Diante do exposto no presente artigo, depreendemos que a substituição tributária centraliza o recolhimento do imposto devido por terceiros no contribuinte substituto, facilita a fiscalização e estimula a igualdade na tributação, impedindo a concorrência desleal entre contribuintes que recolhem e os que não recolhem regularmente seus tributos.

                        O sistema da substituição tributária é uma importante ferramenta utilizada pelo Estado no sentido de ampliar sua base de arrecadação, facilitando a fiscalização e diminuindo a sonegação de impostos, gerando receitas para benefícios à sociedade.
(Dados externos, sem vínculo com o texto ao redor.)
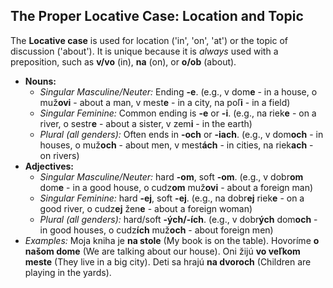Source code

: ## The Proper Locative Case: Location and Topic

The **Locative case** is used for location ('in', 'on', 'at') or the topic of discussion ('about'). It is unique because it is *always* used with a preposition, such as **v/vo** (in), **na** (on), or **o/ob** (about).

* **Nouns:**
    * *Singular Masculine/Neuter:* Ending **-e**. (e.g., v dom**e** - in a house, o muž**ovi** - about a man, v mest**e** - in a city, na poľ**i** - in a field)
    * *Singular Feminine:* Common ending is **-e** or **-i**. (e.g., na riek**e** - on a river, o sestr**e** - about a sister, v zem**i** - in the earth)
    * *Plural (all genders):* Often ends in **-och** or **-iach**. (e.g., v dom**och** - in houses, o muž**och** - about men, v mest**ách** - in cities, na riek**ach** - on rivers)
* **Adjectives:**
    * *Singular Masculine/Neuter:* hard **-om**, soft **-om**. (e.g., v dobr**om** dom**e** - in a good house, o cudz**om** muž**ovi** - about a foreign man)
    * *Singular Feminine:* hard **-ej**, soft **-ej**. (e.g., na dobr**ej** riek**e** - on a good river, o cudz**ej** žen**e** - about a foreign woman)
    * *Plural (all genders):* hard/soft **-ých/-ích**. (e.g., v dobr**ých** dom**och** - in good houses, o cudz**ích** muž**och** - about foreign men)
* *Examples:* Moja kniha je **na stole** (My book is on the table). Hovoríme **o našom dome** (We are talking about our house). Oni žijú **vo veľkom meste** (They live in a big city). Deti sa hrajú **na dvoroch** (Children are playing in the yards).
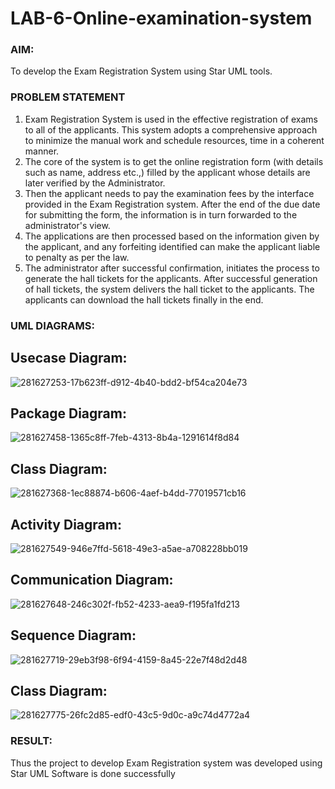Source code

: # LAB-6-Online-examination-system
### AIM:
To develop the Exam Registration System using Star UML tools.
### PROBLEM STATEMENT
1. Exam Registration System is used in the effective registration of exams to all of the
applicants. This system adopts a comprehensive approach to minimize the manual work and
schedule resources, time in a coherent manner.
2. The core of the system is to get the online registration form (with details such as name,
address etc.,) filled by the applicant whose details are later verified by the Administrator.
3. Then the applicant needs to pay the examination fees by the interface provided in the
Exam Registration system. After the end of the due date for submitting the form, the
information is in turn forwarded to the administrator's view.
4. The applications are then processed based on the information given by the applicant,
and any forfeiting identified can make the applicant liable to penalty as per the law.
5. The administrator after successful confirmation, initiates the process to generate the
hall tickets for the applicants. After successful generation of hall tickets, the system delivers
the hall ticket to the applicants. The applicants can download the hall tickets finally in the end.
### UML DIAGRAMS:
## Usecase Diagram:
![281627253-17b623ff-d912-4b40-bdd2-bf54ca204e73](https://github.com/NaveenSivamalai/LAB-6-Online-examination-system/assets/123792574/4cccb31f-20e8-48b1-8e18-2f97de1210f5)

## Package Diagram:
![281627458-1365c8ff-7feb-4313-8b4a-1291614f8d84](https://github.com/NaveenSivamalai/LAB-6-Online-examination-system/assets/123792574/0c31d203-b488-4217-bd46-9d5db06bd77b)

## Class Diagram:
![281627368-1ec88874-b606-4aef-b4dd-77019571cb16](https://github.com/NaveenSivamalai/LAB-6-Online-examination-system/assets/123792574/9f10c7f0-0169-4a8c-bcb6-bc2917a8d26d)

## Activity Diagram:
![281627549-946e7ffd-5618-49e3-a5ae-a708228bb019](https://github.com/NaveenSivamalai/LAB-6-Online-examination-system/assets/123792574/059e40cd-4c5c-4cbe-ae54-f4f60270024c)

## Communication Diagram:
![281627648-246c302f-fb52-4233-aea9-f195fa1fd213](https://github.com/NaveenSivamalai/LAB-6-Online-examination-system/assets/123792574/4e0e34c2-d8c8-488e-a91b-31cf72109ce9)

## Sequence Diagram:
![281627719-29eb3f98-6f94-4159-8a45-22e7f48d2d48](https://github.com/NaveenSivamalai/LAB-6-Online-examination-system/assets/123792574/7804fdbc-942d-4260-a1a5-033df78804a2)

## Class Diagram:
![281627775-26fc2d85-edf0-43c5-9d0c-a9c74d4772a4](https://github.com/NaveenSivamalai/LAB-6-Online-examination-system/assets/123792574/18f64065-56c8-4d65-b90c-f0d49bca3649)


### RESULT:
Thus the project to develop Exam Registration system was developed using Star UML
Software is done successfully
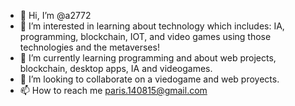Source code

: - 👋 Hi, I’m @a2772
- 👀 I’m interested in learning about technology which includes: IA, programming, blockchain, IOT, and video games using those technologies and the metaverses!
- 🌱 I’m currently learning programming and about web projects, blockchain, desktop apps, IA and videogames.
- 💞️ I’m looking to collaborate on a viedogame and web proyects.
- 📫 How to reach me paris.140815@gmail.com

<!---
a2772/a2772 is a ✨ special ✨ repository because its `README.md` (this file) appears on your GitHub profile.
You can click the Preview link to take a look at your changes.
--->
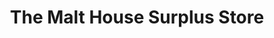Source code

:---
title: "The Malt House Surplus Store"
url: /monmouth/the-malt-house-surplus-store/
shop: charity
---
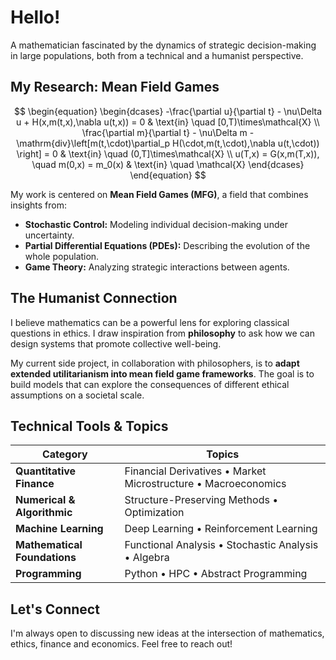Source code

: #  Hello! 

A mathematician fascinated by the dynamics of strategic decision-making in large populations, both from a technical and a humanist perspective.


##  My Research: Mean Field Games

$$
\begin{equation}
\begin{dcases}
    -\frac{\partial u}{\partial t} - \nu\Delta u + H(x,m(t,x),\nabla u(t,x)) = 0 & \text{in} \quad [0,T)\times\mathcal{X} \\
    \frac{\partial m}{\partial t} - \nu\Delta m - \mathrm{div}\left[m(t,\cdot)\partial_p H(\cdot,m(t,\cdot),\nabla u(t,\cdot)) \right] = 0 & \text{in} \quad (0,T]\times\mathcal{X} \\
    u(T,x) = G(x,m(T,x)), \quad m(0,x) = m_0(x) & \text{in} \quad \mathcal{X} 
\end{dcases}
\end{equation}
$$

My work is centered on **Mean Field Games (MFG)**, a field that combines insights from:
* **Stochastic Control:** Modeling individual decision-making under uncertainty.
* **Partial Differential Equations (PDEs):** Describing the evolution of the whole population.
* **Game Theory:** Analyzing strategic interactions between agents.

##  The Humanist Connection

I believe mathematics can be a powerful lens for exploring classical questions in ethics. I draw inspiration from **philosophy** to ask how we can design systems that promote collective well-being.

My current side project, in collaboration with philosophers, is to **adapt extended utilitarianism into mean field game frameworks**. The goal is to build models that can explore the consequences of different ethical assumptions on a societal scale.

##  Technical Tools & Topics

| Category                  | Topics                                                              |
| ------------------------- | ------------------------------------------------------------------- |
| **Quantitative Finance** | Financial Derivatives • Market Microstructure • Macroeconomics      |
| **Numerical & Algorithmic** | Structure-Preserving Methods • Optimization                                    |
| **Machine Learning** | Deep Learning • Reinforcement Learning                              |
| **Mathematical Foundations**| Functional Analysis • Stochastic Analysis • Algebra                         |
| **Programming**  | Python • HPC • Abstract Programming |


## Let's Connect

I'm always open to discussing new ideas at the intersection of mathematics, ethics, finance and economics. Feel free to reach out!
4. Referências bibliográficas

Coêlho, Sacha Calmon Navarro, Curso de Direito Tributário Brasileiro, Editora Forense, 9ª Edição: 2006.

Spagnol, Werther Botelho, Curso de Direito Tributário – Conforme a EC n. 42/03, Editora Del Rey, Belo Horizonte, 2004.

MACHADO, Hugo de Brito. Ob cit. pgs. 104-105.

GRECO, Marco Aurélio. Substituição tributária: antecipação do fato gerador. 2ª ed., São Paulo, Malheiros, 2001. pg. 115. 

MELO, Ângelo Braga Netto Rodrigues de. Substituição tributária progressiva no ICMS: teoria e prática. Núria Fabris, Porto Alegra, 2008

ALEXANDRINO, Marcelo. Manual de Direito Tributário, 4ª edição, revista e atualizada 2007.